Given information:
[Start of section]
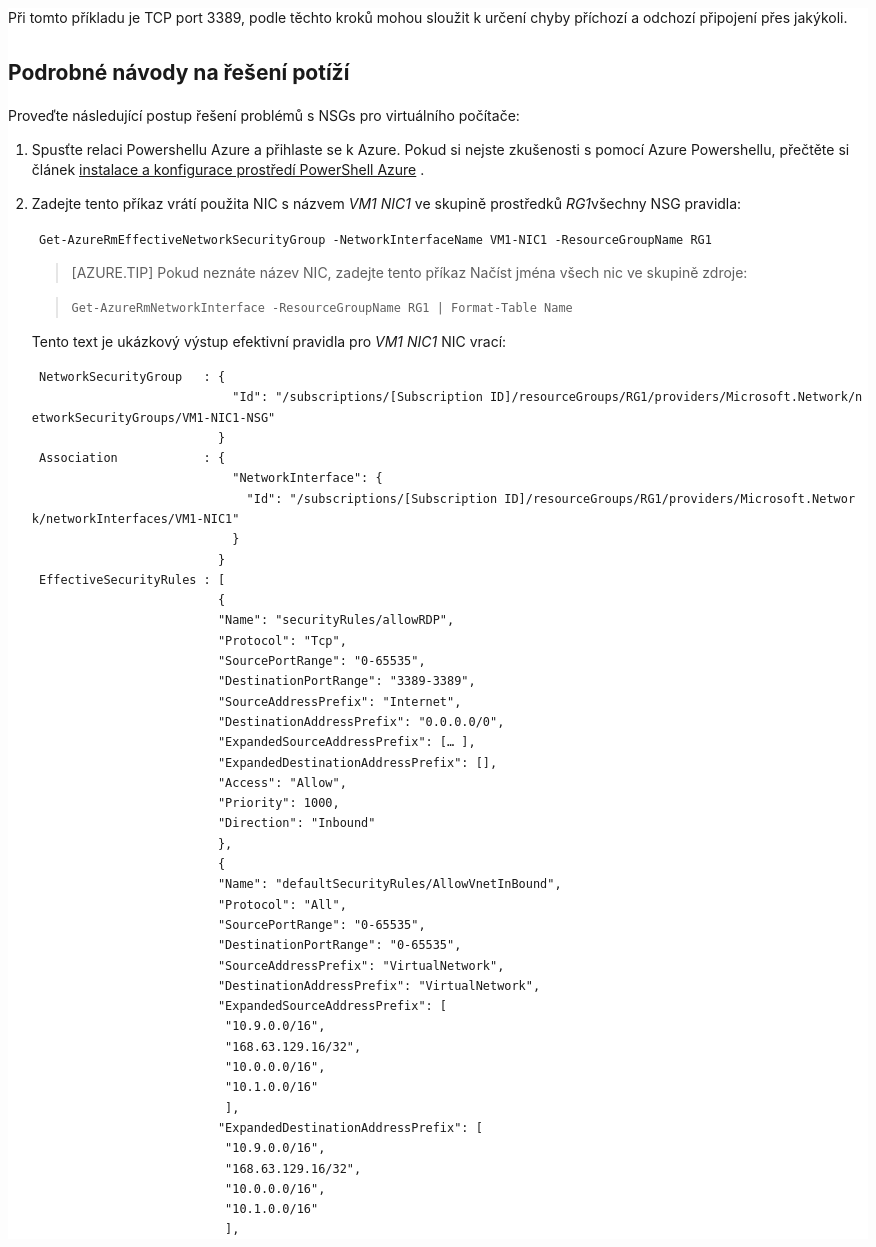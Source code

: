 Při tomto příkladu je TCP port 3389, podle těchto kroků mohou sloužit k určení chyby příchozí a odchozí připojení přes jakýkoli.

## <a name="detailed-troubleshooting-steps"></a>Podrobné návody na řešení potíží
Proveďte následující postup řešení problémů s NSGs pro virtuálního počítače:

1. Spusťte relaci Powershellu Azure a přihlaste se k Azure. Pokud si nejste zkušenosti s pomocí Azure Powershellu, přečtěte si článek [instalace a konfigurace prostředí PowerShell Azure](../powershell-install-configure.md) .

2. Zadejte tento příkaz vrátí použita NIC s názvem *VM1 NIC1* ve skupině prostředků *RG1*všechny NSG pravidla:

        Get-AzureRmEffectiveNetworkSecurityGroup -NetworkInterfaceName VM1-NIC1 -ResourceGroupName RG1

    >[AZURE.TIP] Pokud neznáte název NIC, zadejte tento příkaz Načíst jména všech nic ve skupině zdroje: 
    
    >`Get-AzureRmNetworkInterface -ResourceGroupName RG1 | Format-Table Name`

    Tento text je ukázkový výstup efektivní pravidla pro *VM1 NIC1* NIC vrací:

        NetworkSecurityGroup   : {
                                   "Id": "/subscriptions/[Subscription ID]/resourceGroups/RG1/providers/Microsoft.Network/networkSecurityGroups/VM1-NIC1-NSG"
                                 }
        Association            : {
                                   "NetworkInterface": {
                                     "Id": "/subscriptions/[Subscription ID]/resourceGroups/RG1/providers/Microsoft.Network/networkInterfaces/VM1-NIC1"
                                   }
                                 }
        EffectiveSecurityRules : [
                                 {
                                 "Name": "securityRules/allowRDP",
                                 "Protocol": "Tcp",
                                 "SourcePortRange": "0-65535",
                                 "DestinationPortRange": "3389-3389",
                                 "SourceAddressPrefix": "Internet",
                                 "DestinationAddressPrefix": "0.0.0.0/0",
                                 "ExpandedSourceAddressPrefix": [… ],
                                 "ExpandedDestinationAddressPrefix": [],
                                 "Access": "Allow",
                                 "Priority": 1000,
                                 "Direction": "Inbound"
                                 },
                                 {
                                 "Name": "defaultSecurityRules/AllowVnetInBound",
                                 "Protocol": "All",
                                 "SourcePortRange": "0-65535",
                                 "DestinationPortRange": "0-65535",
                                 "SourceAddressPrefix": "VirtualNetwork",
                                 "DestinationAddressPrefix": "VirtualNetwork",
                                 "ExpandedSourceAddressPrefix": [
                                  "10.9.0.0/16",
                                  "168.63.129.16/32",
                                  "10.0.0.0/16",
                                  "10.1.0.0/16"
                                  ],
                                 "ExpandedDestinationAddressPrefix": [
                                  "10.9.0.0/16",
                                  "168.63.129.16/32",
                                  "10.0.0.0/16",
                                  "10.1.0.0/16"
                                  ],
[End of section]
Exercise objective: Which lines above hold the string "Pokud"? Copy each of them.

Your solution:
1. Spusťte relaci Powershellu Azure a přihlaste se k Azure. Pokud si nejste zkušenosti s pomocí Azure Powershellu, přečtěte si článek [instalace a konfigurace prostředí PowerShell Azure](../powershell-install-configure.md) .
    >[AZURE.TIP] Pokud neznáte název NIC, zadejte tento příkaz Načíst jména všech nic ve skupině zdroje: 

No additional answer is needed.